## YOUR TASK
Return, from the listing that follows, each line containing the word "Desenhando".

## SOURCE MATERIAL
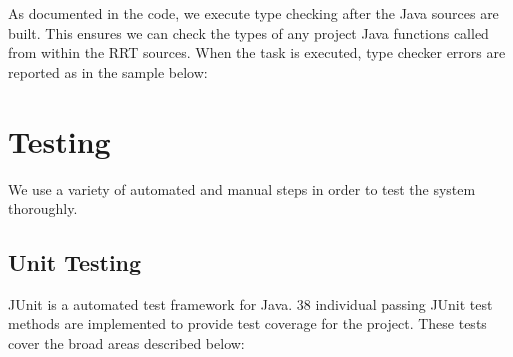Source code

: \documentclass[a4paper,openany,12pt]{book}
\begin{document}
As documented in the code, we execute type checking after the Java sources are built.
This ensures we can check the types of any project Java functions called from within the RRT sources.
When the task is executed, type checker errors are reported as in the sample below:


\chapter{Testing}

We use a variety of automated and manual steps in order to test the system thoroughly.

\section{Unit Testing}

JUnit is a automated test framework for Java.
38 individual passing JUnit test methods are implemented to provide test coverage for the project.
These tests cover the broad areas described below:
\end{document}
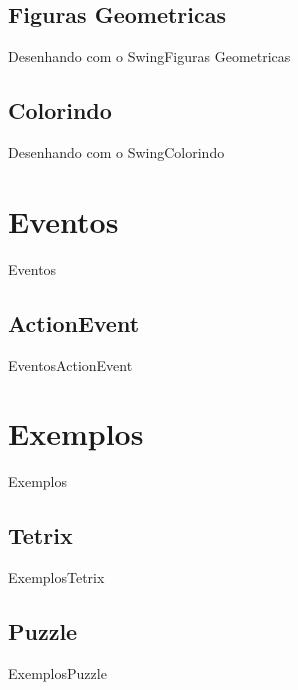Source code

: \documentclass[10pt]{beamer}
\begin{document}
\subsection{Figuras Geometricas}
\begin{frame}{Desenhando com o Swing}{Figuras Geometricas}
\end{frame}{}
\subsection{Colorindo}
\begin{frame}{Desenhando com o Swing}{Colorindo}
\end{frame}{}
\section{Eventos}
\begin{frame}{Eventos}{}
\end{frame}{}
\subsection{ActionEvent}
\begin{frame}{Eventos}{ActionEvent}
\end{frame}{}
\section{Exemplos}
\begin{frame}{Exemplos}{}
\end{frame}{}
\subsection{Tetrix}
\begin{frame}{Exemplos}{Tetrix}
\end{frame}{}
\subsection{Puzzle}
\begin{frame}{Exemplos}{Puzzle}
\end{frame}{}
\end{document}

## RESPONSE AREA
\begin{frame}{Desenhando com o Swing}{Figuras Geometricas}
\begin{frame}{Desenhando com o Swing}{Colorindo}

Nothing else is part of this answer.